BEGIN

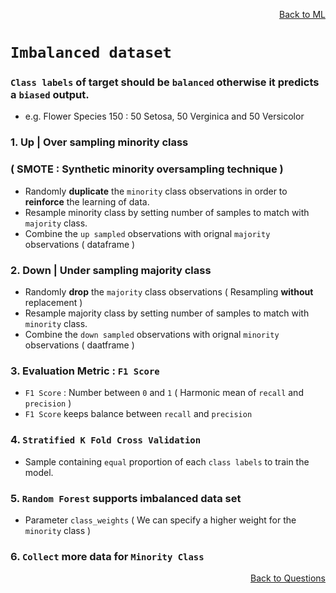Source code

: <p align='right'><a align="right" href="https://github.com/KIRANKUMAR7296/Library/blob/main/Machine%20Learning/Machine%20Learning%20Models.md">Back to ML</a></p>

# `Imbalanced dataset`

### `Class labels` of target should be `balanced` otherwise it predicts a `biased` output.

- e.g. Flower Species 150 : 50 Setosa, 50 Verginica and 50 Versicolor

### 1. Up | Over sampling minority class 

### ( SMOTE : Synthetic minority oversampling technique )

- Randomly **duplicate** the `minority` class observations in order to **reinforce** the learning of data.
- Resample minority class by setting number of samples to match with `majority` class.
- Combine the `up sampled` observations with orignal `majority` observations ( dataframe )

### 2. Down | Under sampling majority class
- Randomly **drop** the `majority` class observations ( Resampling **without** replacement )
- Resample majority class by setting number of samples to match with `minority` class.
- Combine the `down sampled` observations with orignal `minority` observations ( daatframe )

### 3. Evaluation Metric :  `F1 Score`
- `F1 Score` : Number between `0` and `1` ( Harmonic mean of `recall` and `precision` )
- `F1 Score` keeps balance between `recall` and `precision`

### 4. `Stratified K Fold Cross Validation`

- Sample containing `equal` proportion of each `class labels` to train the model.  

### 5. `Random Forest` supports imbalanced data set

- Parameter `class_weights` ( We can specify a higher weight for the `minority` class )

### 6. `Collect` more data for `Minority Class`

<p align='right'><a align="right" href="https://github.com/KIRANKUMAR7296/Library/blob/main/Interview.md">Back to Questions</a></p>
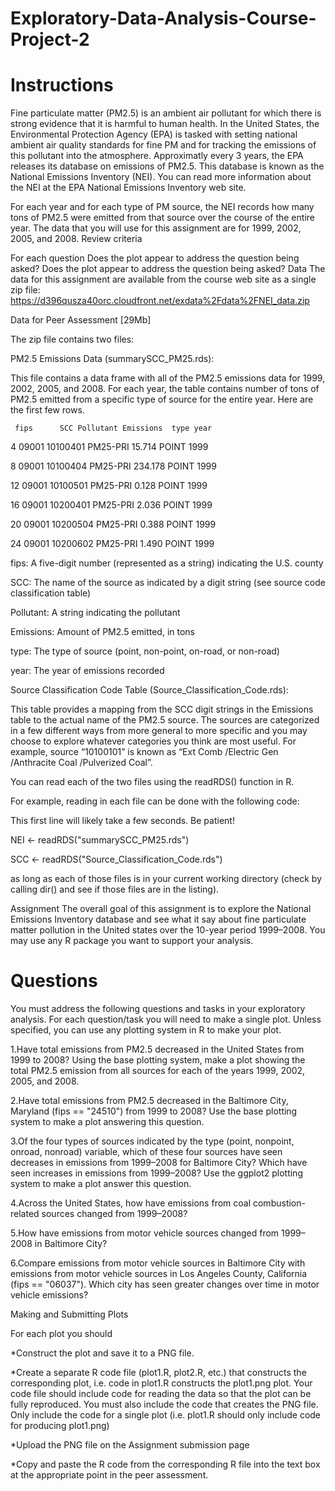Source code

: # Exploratory-Data-Analysis-Course-Project-2

# Instructions

Fine particulate matter (PM2.5) is an ambient air pollutant for which there is strong evidence that it is harmful to human health. 
In the United States, the Environmental Protection Agency (EPA) is tasked with setting national ambient air quality standards for fine PM and for tracking the emissions of this pollutant into the atmosphere.
Approximatly every 3 years, the EPA releases its database on emissions of PM2.5. This database is known as the National Emissions Inventory (NEI).
You can read more information about the NEI at the EPA National Emissions Inventory web site.

For each year and for each type of PM source, the NEI records how many tons of PM2.5 were emitted from that source over the course of the entire year.
The data that you will use for this assignment are for 1999, 2002, 2005, and 2008.
Review criteria

For each question
Does the plot appear to address the question being asked?
Does the plot appear to address the question being asked?
Data
The data for this assignment are available from the course web site as a single zip file:
https://d396qusza40orc.cloudfront.net/exdata%2Fdata%2FNEI_data.zip

Data for Peer Assessment [29Mb]

The zip file contains two files:

PM2.5 Emissions Data (summarySCC_PM25.rds): 

This file contains a data frame with all of the PM2.5 emissions data for 1999, 2002, 2005, and 2008. For each year, the table contains number of tons of PM2.5 emitted from a specific type of source for the entire year. Here are the first few rows.

     fips      SCC Pollutant Emissions  type year
     
 4  09001 10100401  PM25-PRI    15.714 POINT 1999
 
 8  09001 10100404  PM25-PRI   234.178 POINT 1999
 
 12 09001 10100501  PM25-PRI     0.128 POINT 1999
 
 16 09001 10200401  PM25-PRI     2.036 POINT 1999
 
 20 09001 10200504  PM25-PRI     0.388 POINT 1999
 
 24 09001 10200602  PM25-PRI     1.490 POINT 1999
 
fips: A five-digit number (represented as a string) indicating the U.S. county

SCC: The name of the source as indicated by a digit string (see source code classification table)

Pollutant: A string indicating the pollutant

Emissions: Amount of PM2.5 emitted, in tons

type: The type of source (point, non-point, on-road, or non-road)

year: The year of emissions recorded

Source Classification Code Table (Source_Classification_Code.rds): 

This table provides a mapping from the SCC digit strings in the Emissions table to the actual name of the PM2.5 source. 
The sources are categorized in a few different ways from more general to more specific and you may choose to explore whatever categories you think are most useful. For example, source “10100101” is known as “Ext Comb /Electric Gen /Anthracite Coal /Pulverized Coal”.

You can read each of the two files using the readRDS() function in R. 

For example, reading in each file can be done with the following code:

 This first line will likely take a few seconds. Be patient!
 
NEI <- readRDS("summarySCC_PM25.rds")

SCC <- readRDS("Source_Classification_Code.rds")

as long as each of those files is in your current working directory (check by calling dir() and see if those files are in the listing).

Assignment
The overall goal of this assignment is to explore the National Emissions Inventory database and see what it say about fine particulate matter pollution in the United states over the 10-year period 1999–2008.
You may use any R package you want to support your analysis.

# Questions

You must address the following questions and tasks in your exploratory analysis.
For each question/task you will need to make a single plot. Unless specified, you can use any plotting system in R to make your plot.

1.Have total emissions from PM2.5 decreased in the United States from 1999 to 2008?
Using the base plotting system, make a plot showing the total PM2.5 emission from all sources for each of the years 1999, 2002, 2005, and 2008.

2.Have total emissions from PM2.5 decreased in the Baltimore City, Maryland (fips == "24510") from 1999 to 2008?
Use the base plotting system to make a plot answering this question.

3.Of the four types of sources indicated by the type (point, nonpoint, onroad, nonroad) variable, which of these four sources have seen decreases in emissions from 1999–2008 for Baltimore City?
Which have seen increases in emissions from 1999–2008? Use the ggplot2 plotting system to make a plot answer this question.

4.Across the United States, how have emissions from coal combustion-related sources changed from 1999–2008?

5.How have emissions from motor vehicle sources changed from 1999–2008 in Baltimore City?

6.Compare emissions from motor vehicle sources in Baltimore City with emissions from motor vehicle sources in Los Angeles County, California (fips == "06037"). 
Which city has seen greater changes over time in motor vehicle emissions?

Making and Submitting Plots

For each plot you should

*Construct the plot and save it to a PNG file.

*Create a separate R code file (plot1.R, plot2.R, etc.) that constructs the corresponding plot, i.e. code in plot1.R constructs the plot1.png plot. Your code file should include code for reading the data so that the plot can be fully reproduced. You must also include the code that creates the PNG file. Only include the code for a single plot (i.e. plot1.R should only include code for producing plot1.png)

*Upload the PNG file on the Assignment submission page

*Copy and paste the R code from the corresponding R file into the text box at the appropriate point in the peer assessment.
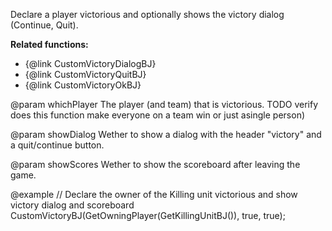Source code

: Declare a player victorious
and optionally shows the victory dialog (Continue, Quit).

**Related functions:**
* {@link CustomVictoryDialogBJ}
* {@link CustomVictoryQuitBJ}
* {@link CustomVictoryOkBJ}

@param whichPlayer
The player (and team) that is victorious. TODO verify does this function make everyone on a team win or just asingle person)

@param showDialog
Wether to show a dialog with the header "victory" and a quit/continue button.

@param showScores
Wether to show the scoreboard after leaving the game.
 
@example
// Declare the owner of the Killing unit victorious and show victory dialog and scoreboard
CustomVictoryBJ(GetOwningPlayer(GetKillingUnitBJ()), true, true);
 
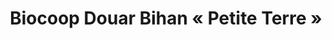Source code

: ---
title: "Biocoop Douar Bihan « Petite Terre »"
url: /perros-guirec/biocoop-douar-bihan-petite-terre/
shop: Supermarkt
---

END

| YOUR INSTRUCTIONS |
Only one stretch of the entries above is needed: the lines from the one containing "- Resample minority" through the one containing "In the United States, the". Copy it exactly, without the pictures.

| SOLUTION TO THIS TASK |
- Resample minority class by setting number of samples to match with `majority` class.
- Combine the `up sampled` observations with orignal `majority` observations ( dataframe )

### 2. Down | Under sampling majority class
- Randomly **drop** the `majority` class observations ( Resampling **without** replacement )
- Resample majority class by setting number of samples to match with `minority` class.
- Combine the `down sampled` observations with orignal `minority` observations ( daatframe )

### 3. Evaluation Metric :  `F1 Score`
- `F1 Score` : Number between `0` and `1` ( Harmonic mean of `recall` and `precision` )
- `F1 Score` keeps balance between `recall` and `precision`

### 4. `Stratified K Fold Cross Validation`

- Sample containing `equal` proportion of each `class labels` to train the model.  

### 5. `Random Forest` supports imbalanced data set

- Parameter `class_weights` ( We can specify a higher weight for the `minority` class )

### 6. `Collect` more data for `Minority Class`

<p align='right'><a align="right" href="https://github.com/KIRANKUMAR7296/Library/blob/main/Interview.md">Back to Questions</a></p>
Source code

: # Exploratory-Data-Analysis-Course-Project-2

# Instructions

Fine particulate matter (PM2.5) is an ambient air pollutant for which there is strong evidence that it is harmful to human health. 
In the United States, the Environmental Protection Agency (EPA) is tasked with setting national ambient air quality standards for fine PM and for tracking the emissions of this pollutant into the atmosphere.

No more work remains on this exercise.